IMG_2480Recently Poland placed eleventh in the world for math and science, and fifth in Europe,  far outranking both the UK and the US. Education rankings by country were announced during a UNESCO forum in South Korea May 19-22. And on a timely educational note, 600 libraries across Poland are holding the first ever “Library Night” Saturday night, May 30. The event kicks off a nationwide drive to read to children. Something’s going right in Poland.

The rankings, announced in May at the World Education Forum in South Korea, are the result of test results from an international benchmark test – Programme for International Student Assessment (PISA).  I hadn’t heard of it, so I searched the Internet for some basic information. What I found was thought-provoking.

The test questions were written by an academic at Stanford University and an academic from Munich. The test is administered to 15-year olds; the questions are designed to test math, science and analytical thinking, using the math, rather than just reciting back facts and figures. I found a sample test, and while I did fine on problem-solving, I couldn’t solve one math problem. I’m glad I didn’t have to take the test. (Thankfully I’ve been fairly successful in life not knowing calculus, but I’m happy to encourage all others.) There is also an optional financial literacy component – which I support.

For as long as I can remember, students in American schools have been tested and scored. For many years, it was the Iowa Test of Basic Skills. Now most states have their own tests and the topic of educational measurement, be it testing or otherwise, remains charged with emotion, disagreement and is fraught with politics. I don’t ever see 50 states agreeing on a national test standard/curriculum. Yet, 71 countries took part in the same test, assessing math, science, and problem solving.

Let me just say, congratulations to Poland for its high ranking.

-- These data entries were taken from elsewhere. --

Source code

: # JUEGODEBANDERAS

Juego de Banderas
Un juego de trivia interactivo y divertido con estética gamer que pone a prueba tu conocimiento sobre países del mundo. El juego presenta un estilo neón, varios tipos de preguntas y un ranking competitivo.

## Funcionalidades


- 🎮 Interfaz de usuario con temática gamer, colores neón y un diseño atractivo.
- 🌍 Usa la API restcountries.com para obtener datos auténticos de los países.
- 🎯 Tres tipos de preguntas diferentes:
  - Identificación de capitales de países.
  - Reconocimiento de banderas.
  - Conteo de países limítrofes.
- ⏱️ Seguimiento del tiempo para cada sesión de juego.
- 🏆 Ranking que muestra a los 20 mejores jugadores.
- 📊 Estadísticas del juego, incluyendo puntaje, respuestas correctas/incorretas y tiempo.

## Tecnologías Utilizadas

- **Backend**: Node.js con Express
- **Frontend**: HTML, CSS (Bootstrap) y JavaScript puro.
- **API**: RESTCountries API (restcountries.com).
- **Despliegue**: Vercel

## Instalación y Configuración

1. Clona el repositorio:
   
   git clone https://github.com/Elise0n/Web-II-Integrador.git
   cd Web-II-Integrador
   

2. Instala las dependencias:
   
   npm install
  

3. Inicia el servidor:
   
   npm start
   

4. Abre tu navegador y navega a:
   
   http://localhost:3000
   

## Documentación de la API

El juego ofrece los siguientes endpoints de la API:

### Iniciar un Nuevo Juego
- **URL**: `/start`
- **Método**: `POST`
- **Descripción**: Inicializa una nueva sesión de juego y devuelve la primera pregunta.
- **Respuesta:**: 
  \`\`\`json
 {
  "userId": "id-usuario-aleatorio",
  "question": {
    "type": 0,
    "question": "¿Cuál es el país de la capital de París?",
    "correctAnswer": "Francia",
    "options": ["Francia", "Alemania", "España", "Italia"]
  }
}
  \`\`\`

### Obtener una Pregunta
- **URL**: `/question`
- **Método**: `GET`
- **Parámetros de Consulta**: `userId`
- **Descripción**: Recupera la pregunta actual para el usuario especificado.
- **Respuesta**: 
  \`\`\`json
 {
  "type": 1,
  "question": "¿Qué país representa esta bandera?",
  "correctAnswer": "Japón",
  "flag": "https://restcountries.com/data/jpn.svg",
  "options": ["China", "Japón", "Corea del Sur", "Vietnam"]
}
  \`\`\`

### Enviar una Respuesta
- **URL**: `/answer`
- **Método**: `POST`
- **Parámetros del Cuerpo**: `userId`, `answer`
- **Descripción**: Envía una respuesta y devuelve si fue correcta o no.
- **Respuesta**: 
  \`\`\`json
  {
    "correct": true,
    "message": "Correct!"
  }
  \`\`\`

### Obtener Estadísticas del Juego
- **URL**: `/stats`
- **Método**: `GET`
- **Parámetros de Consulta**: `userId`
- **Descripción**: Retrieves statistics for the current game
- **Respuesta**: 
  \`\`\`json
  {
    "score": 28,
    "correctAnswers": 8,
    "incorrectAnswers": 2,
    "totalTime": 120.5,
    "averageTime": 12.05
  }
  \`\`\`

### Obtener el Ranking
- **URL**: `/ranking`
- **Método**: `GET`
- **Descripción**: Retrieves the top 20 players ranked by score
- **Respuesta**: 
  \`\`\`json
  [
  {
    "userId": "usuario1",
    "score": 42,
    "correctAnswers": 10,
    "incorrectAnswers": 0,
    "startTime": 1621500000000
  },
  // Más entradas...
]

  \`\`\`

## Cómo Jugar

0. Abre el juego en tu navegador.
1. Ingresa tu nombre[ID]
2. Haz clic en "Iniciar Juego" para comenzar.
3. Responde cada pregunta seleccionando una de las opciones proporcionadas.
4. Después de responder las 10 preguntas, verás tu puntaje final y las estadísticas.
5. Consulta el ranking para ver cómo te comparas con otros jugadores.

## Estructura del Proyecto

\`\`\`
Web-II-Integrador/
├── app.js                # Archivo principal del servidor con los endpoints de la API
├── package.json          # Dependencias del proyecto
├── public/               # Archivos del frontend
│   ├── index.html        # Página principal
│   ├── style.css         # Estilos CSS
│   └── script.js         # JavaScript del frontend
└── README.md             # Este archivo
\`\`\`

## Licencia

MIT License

Not surprisingly, the results follow a national requirement that math is compulsory through high school. Now . . . about that night at the library. If a museum can come alive at night, just think of all the wily characters lurking in those chapter books.

Note – As with any set of rankings, criteria and testing can vary. However, I find it significant that it is the same test across 71 countries and was partly developed at Stanford University. I can’t find the exact results of 2015 posted, as they were just announced.